Vous devez également vous réchauffer soigneusement avec 10 minutes d’exercice aérobie léger avant une séance de musculation au tennis et vous rafraîchir avec 10 minutes d’exercice léger et quelques exercices d’étirement.
Il y a quelques directives importantes que vous devez prendre en compte avant de commencer un programme pliométrique. Cliquez ici pour lire les lignes directrices sur la pliométrie maintenant.
- Ensembles: 2-3
- Répétitions: 8-10
- Charge: Poids corporel
- Intervalle de repos: 3-4 minutes
Sauts accroupis
Lancers latéraux
Sauts d’Obstacle avec Sprint
Par-dessus le Lancer arrière
Perceuse à boîte avec Anneaux
Claque
Vous trouverez des descriptions et des images de ces exercices dans la section pliométrique.

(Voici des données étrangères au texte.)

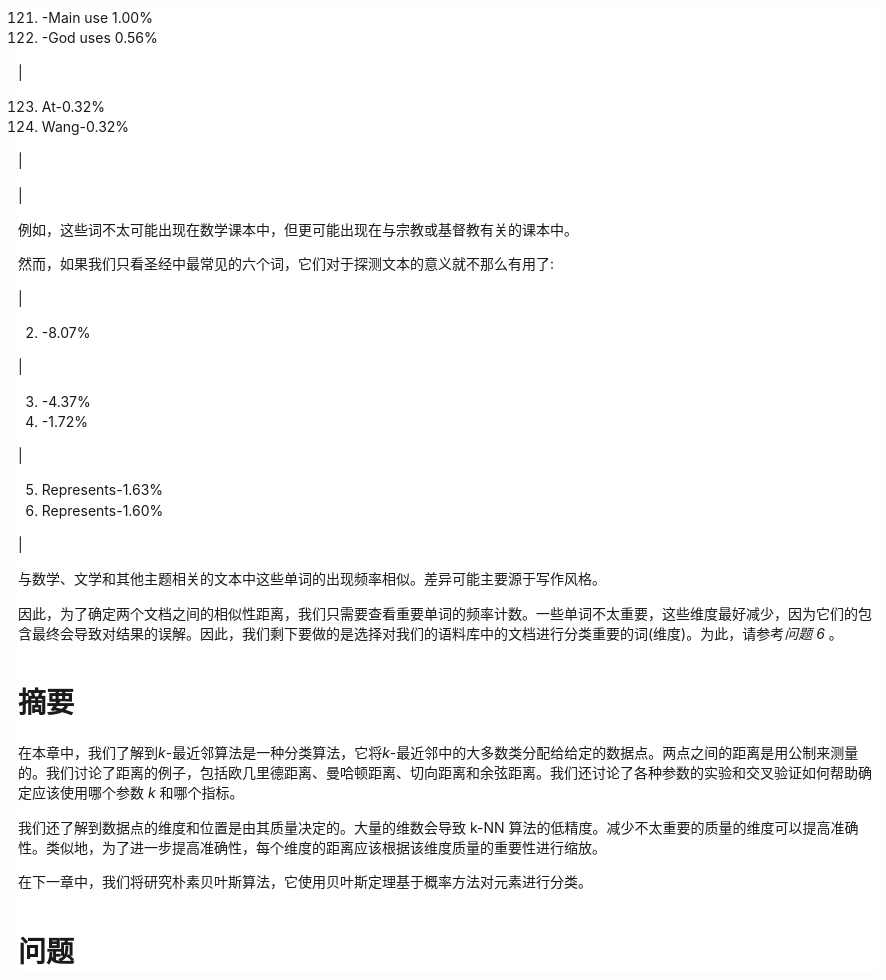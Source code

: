 121.  -Main use 1.00%
122.  -God uses 0.56%

 | 

123.  At-0.32%
124.  Wang-0.32%

 | 

 |

例如，这些词不太可能出现在数学课本中，但更可能出现在与宗教或基督教有关的课本中。

然而，如果我们只看圣经中最常见的六个词，它们对于探测文本的意义就不那么有用了:

| 

2.  -8.07%

 | 

3.  -4.37%
4.  -1.72%

 | 

5.  Represents-1.63%
6.  Represents-1.60%

 |

与数学、文学和其他主题相关的文本中这些单词的出现频率相似。差异可能主要源于写作风格。

因此，为了确定两个文档之间的相似性距离，我们只需要查看重要单词的频率计数。一些单词不太重要，这些维度最好减少，因为它们的包含最终会导致对结果的误解。因此，我们剩下要做的是选择对我们的语料库中的文档进行分类重要的词(维度)。为此，请参考*问题 6* 。

<title>Unknown</title>  <link href="../stylesheet.css" rel="stylesheet" type="text/css"> <link href="../page_styles.css" rel="stylesheet" type="text/css">

# 摘要

在本章中，我们了解到*k*-最近邻算法是一种分类算法，它将*k*-最近邻中的大多数类分配给给定的数据点。两点之间的距离是用公制来测量的。我们讨论了距离的例子，包括欧几里德距离、曼哈顿距离、切向距离和余弦距离。我们还讨论了各种参数的实验和交叉验证如何帮助确定应该使用哪个参数 *k* 和哪个指标。

我们还了解到数据点的维度和位置是由其质量决定的。大量的维数会导致 k-NN 算法的低精度。减少不太重要的质量的维度可以提高准确性。类似地，为了进一步提高准确性，每个维度的距离应该根据该维度质量的重要性进行缩放。

在下一章中，我们将研究朴素贝叶斯算法，它使用贝叶斯定理基于概率方法对元素进行分类。

<title>Unknown</title>  <link href="../stylesheet.css" rel="stylesheet" type="text/css"> <link href="../page_styles.css" rel="stylesheet" type="text/css">

# 问题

Circuit d’endurance de force
Terminez le circuit d’endurance de force suivant 1 à 2 jours par semaine. Il ne devrait pas tomber les mêmes jours que votre entraînement pliométrique. Idéalement, vous effectueriez une séance d’entraînement sur circuit le lundi par exemple, une séance pliométrique le mardi, reposez-vous le mercredi, puis répétez le jeudi et le vendredi. La séance pliométrique ne vous laissera pas fatigué et endolori le lendemain alors qu’un circuit de force pourrait faire l’affaire.
Vous devez également vous réchauffer soigneusement avec 10 minutes d’exercice aérobie léger avant une séance de musculation au tennis et vous rafraîchir avec 10 minutes d’exercice léger et quelques exercices d’étirement.
- Temps à la station: 60 secondes
- Charge: Poids corporel
- Repos entre les stations: 30 secondes
- Non. circuits: 2-3
- Reste entre les circuits: 2 minutes
Sauts accroupis
Push Ups
Poussées Accroupies
Sit Ups avec Torsion
Box Step Ups avec Entraînement élevé du Genou
Trempettes de banc
Squats séparés Alternés
Supermans alternés
Vous trouverez des descriptions et des images de ces exercices dans la section entraînement en circuit.
Vous voudrez peut-être réduire le programme de la coiffe des rotateurs et de l’avant-bras à une seule séance par semaine pendant cette phase exigeante. Bien qu’il ne s’agisse pas d’un programme exigeant physiquement, vous devrez reposer vos muscles de manière adéquate entre les séances. Vous pouvez augmenter les sessions à 2-3 par semaine pendant la saison de compétition.